Data Source
We used data from the official Brazilian National Dietary Survey of a sub-sample of respondents in the Household Budget Survey (NDS-HBS) conducted by the Brazilian Institute of Geography and Statistics (IBGE) between July 2017 and July 2018.
The 2017-2018 IBGE dietary survey sampling was defined by clusters, in two stages: in the first, census tracts were drawn; in the second, households were drawn within each extract. The final sample included 57,920 Brazilian households. The NDS-HBS assessed the food intake using 24-hour food recalls, on two non-consecutive days, in a random subset of 34.7% of households, totaling 46,164 individuals aged 10 years or over. More information about the sampling process can be found in official publications of the IBGE.13
Food groups and variables
Food groups
All subjects reported all foods and beverages consumed the day before both interviews, including information on ingredients, preparation, and quantities. We categorized food reported into three groups: UFP, edible mushrooms, and wild meat. We excluded edible algae from our analysis due to the lack of sufficient observations (n=1) in the database.
UFP
Since there is no consensus list of UFP, we used the consensus of experts to classify the food plants reported by our sample. Initially, we selected all the plants consumed by the survey participants (219 plants) and sent them to six researchers with recognized scientific production on UFP from different Brazilian biomes. The invited researchers classified the 219 plants according to the following criteria: 1. limited use, either in geographical or cultural terms. 2. potential to contribute to the food and nutritional security of human populations. 3. potential to contribute to the sustainable use of biodiversity. We considered UFP those plants which more than 60% of the invited experts considered meeting criterion 1, and alternatively the criteria 2 or 3.
Mushroom
As there was no report of edible mushrooms by species in the dietary survey, we included the following reported foods: uncooked mushrooms, preserved mushrooms, and fungi risotto meals.
Wild meat
We considered wild meat or bushmeat as meat derived from any wild animals, especially non-aquatic vertebrates, harvested for subsistence or trade, excluding fish6. In this sense, we included in the bushmeat category wild animals used as a food resource, as well as preparations including meat from these animals as an ingredient.

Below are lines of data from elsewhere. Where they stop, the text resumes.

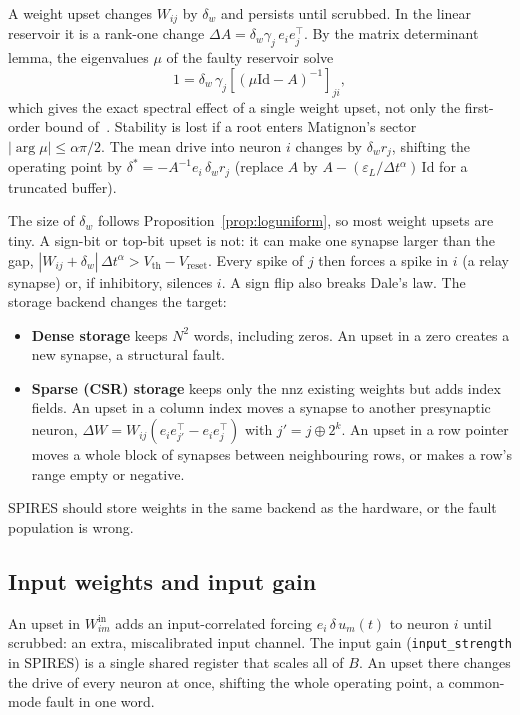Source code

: \documentclass[11pt,a4paper]{article}
\newcommand{\dta}{\Delta t^{\alpha}}
\begin{document}
A weight upset changes $W_{ij}$ by $\delta_w$ and persists until scrubbed. In the linear reservoir it is a rank-one change $\Delta A = \delta_w \gamma_j\, e_i e_j^{\top}$. By the matrix determinant lemma, the eigenvalues $\mu$ of the faulty reservoir solve
\begin{equation}
1 = \delta_w\, \gamma_j \left[ (\mu \mathrm{Id} - A)^{-1} \right]_{ji},
\label{eq:secular}
\end{equation}
which gives the exact spectral effect of a single weight upset, not only the first-order bound of~\cite{dropout2026}. Stability is lost if a root enters Matignon's sector $|\arg\mu| \le \alpha\pi/2$. The mean drive into neuron $i$ changes by $\delta_w r_j$, shifting the operating point by $\delta^{*} = -A^{-1} e_i\, \delta_w r_j$ (replace $A$ by $A - (\varepsilon_L/\dta)\,\mathrm{Id}$ for a truncated buffer).

The size of $\delta_w$ follows Proposition~\ref{prop:loguniform}, so most weight upsets are tiny. A sign-bit or top-bit upset is not: it can make one synapse larger than the gap, $|W_{ij} + \delta_w|\,\dta > V_{\mathrm{th}} - V_{\mathrm{reset}}$. Every spike of $j$ then forces a spike in $i$ (a relay synapse) or, if inhibitory, silences $i$. A sign flip also breaks Dale's law. The storage backend changes the target:
\begin{itemize}
  \item \textbf{Dense storage} keeps $N^2$ words, including zeros. An upset in a zero creates a new synapse, a structural fault.
  \item \textbf{Sparse (CSR) storage} keeps only the $\mathrm{nnz}$ existing weights but adds index fields. An upset in a column index moves a synapse to another presynaptic neuron, $\Delta W = W_{ij}(e_i e_{j'}^{\top} - e_i e_j^{\top})$ with $j' = j \oplus 2^{k}$. An upset in a row pointer moves a whole block of synapses between neighbouring rows, or makes a row's range empty or negative.
\end{itemize}
SPIRES should store weights in the same backend as the hardware, or the fault population is wrong.

\subsection{Input weights and input gain}

An upset in $W^{\mathrm{in}}_{im}$ adds an input-correlated forcing $e_i\,\delta\, u_m(t)$ to neuron $i$ until scrubbed: an extra, miscalibrated input channel. The input gain (\texttt{input\_strength} in SPIRES) is a single shared register that scales all of $B$. An upset there changes the drive of every neuron at once, shifting the whole operating point, a common-mode fault in one word.
\end{document}
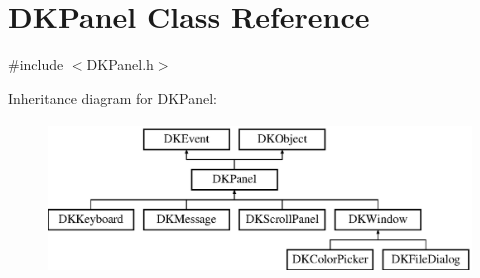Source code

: \hypertarget{class_d_k_panel}{\section{D\-K\-Panel Class Reference}
\label{class_d_k_panel}
}


{\ttfamily \#include $<$D\-K\-Panel.\-h$>$}

Inheritance diagram for D\-K\-Panel\-:\begin{figure}[H]
\begin{center}
\leavevmode
\includegraphics[height=4.000000cm]{class_d_k_panel}
\end{center}
\end{figure}
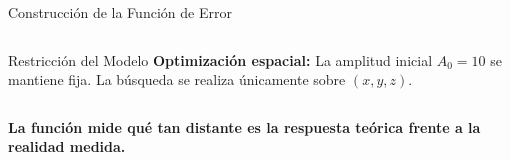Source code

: \begin{frame}{Construcción de la Función de Error}
\begin{columns}[T]
        \vspace{0.1cm}

        \begin{block}{Restricción del Modelo}
            \scriptsize
            \textbf{Optimización espacial:} La amplitud inicial $A_0 = 10$ se mantiene fija. La búsqueda se realiza únicamente sobre $(x,y,z)$.
        \end{block}

    \end{columns}

    \vspace{0.3cm}
    \begin{center}
        \footnotesize 
        \textbf{La función mide qué tan distante es la respuesta teórica frente a la realidad medida.}
    \end{center}

\end{frame}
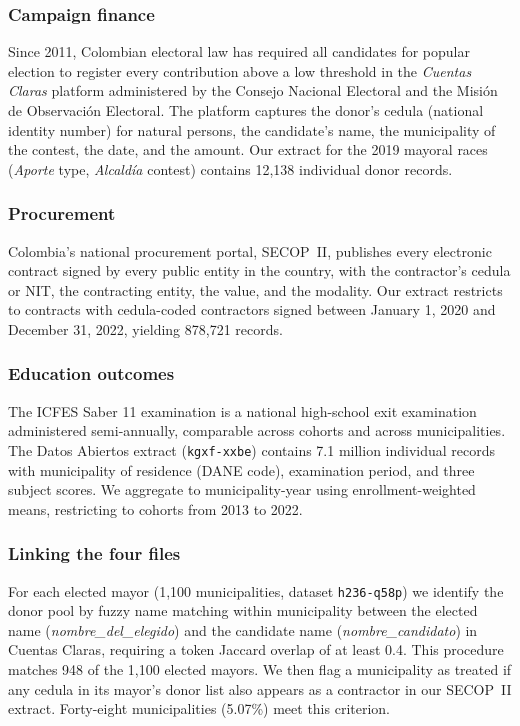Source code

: \documentclass[12pt]{article}
\begin{document}
\subsubsection*{Campaign finance} Since 2011, Colombian electoral law has required all candidates for popular election to register every contribution above a low threshold in the \textit{Cuentas Claras} platform administered by the Consejo Nacional Electoral and the Misi\'on de Observaci\'on Electoral. The platform captures the donor's cedula (national identity number) for natural persons, the candidate's name, the municipality of the contest, the date, and the amount. Our extract for the 2019 mayoral races (\textit{Aporte} type, \textit{Alcald\'ia} contest) contains 12{,}138 individual donor records.

\subsubsection*{Procurement} Colombia's national procurement portal, SECOP~II, publishes every electronic contract signed by every public entity in the country, with the contractor's cedula or NIT, the contracting entity, the value, and the modality. Our extract restricts to contracts with cedula-coded contractors signed between January 1, 2020 and December 31, 2022, yielding 878{,}721 records.

\subsubsection*{Education outcomes} The ICFES Saber 11 examination is a national high-school exit examination administered semi-annually, comparable across cohorts and across municipalities. The Datos Abiertos extract (\texttt{kgxf-xxbe}) contains 7.1 million individual records with municipality of residence (DANE code), examination period, and three subject scores. We aggregate to municipality-year using enrollment-weighted means, restricting to cohorts from 2013 to 2022.

\subsubsection*{Linking the four files} For each elected mayor (1{,}100 municipalities, dataset \texttt{h236-q58p}) we identify the donor pool by fuzzy name matching within municipality between the elected name (\textit{nombre\_del\_elegido}) and the candidate name (\textit{nombre\_candidato}) in Cuentas Claras, requiring a token Jaccard overlap of at least 0.4. This procedure matches 948 of the 1{,}100 elected mayors. We then flag a municipality as treated if any cedula in its mayor's donor list also appears as a contractor in our SECOP~II extract. Forty-eight municipalities (5.07\%) meet this criterion.
\end{document}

We collected the vernacular name, regions of occurrence, and frequency of consumption for UFP and wild meat. We used this information to classify the UFP and the bushmeat by genus and species (if possible). Using vernacular names and the location of consumption provided by the dietary survey and the location of the species occurrence provided by the Flora do Brasil database (https://floradobrasil.jbrj.gov.br/), we produced taxonomic clues that are proxies of scientific names of the species consumed.
We considered the mean of consumption in two days for all food groups. We only included recipes that mentioned foods in one of the three groups, and we used the Table of Reference Measures for Food Consumed in Brazil14 to estimate the amounts consumed in grams or milliliters of each food or beverage.
Socioeconomic and demographic variables
We used the variables sex (male or female), age (years), states of Brazil (names), degree of urbanization of households (urban or rural), education (years of schooling), per capita income (USD), ethnicity (white, black, Asian, multiethnic, or indigenous), and household state of food insecurity. The IBGE survey measured food insecurity according to the reduced eight item version of the Brazilian Food Insecurity Scale (EBIA), the official Brazilian tool to determine food insecurity levels in the population. We classified degrees of food insecurity based on the final scale score, with the following cutoff points: Food security (0), mild food insecurity (1-3), moderate food insecurity (4-5), and severe food insecurity (6-8).15
Data analysis
Descriptive analysis
We performed descriptive analysis to describe the food groups and socioeconomic and demographic variables, using relative frequencies, means, and 95% confidence intervals. We accounted for the sample weights in order to accurately represent the study population according to the sample design of the research. We conducted these analyses using the R language through the RStudio interface with the assistance of the Survey package.
Identifying socioeconomic predictors of unconventional food plants consumption
In addition to analyzing the overall consumption of biodiverse foods, we specifically analyzed the data on UFP to identify the socioeconomic predictors of their consumption. Unfortunately, we were unable to perform a similar analysis on wild meat and edible mushrooms due to the lack of observations related to the consumption of these food resources (consumption frequency <1%).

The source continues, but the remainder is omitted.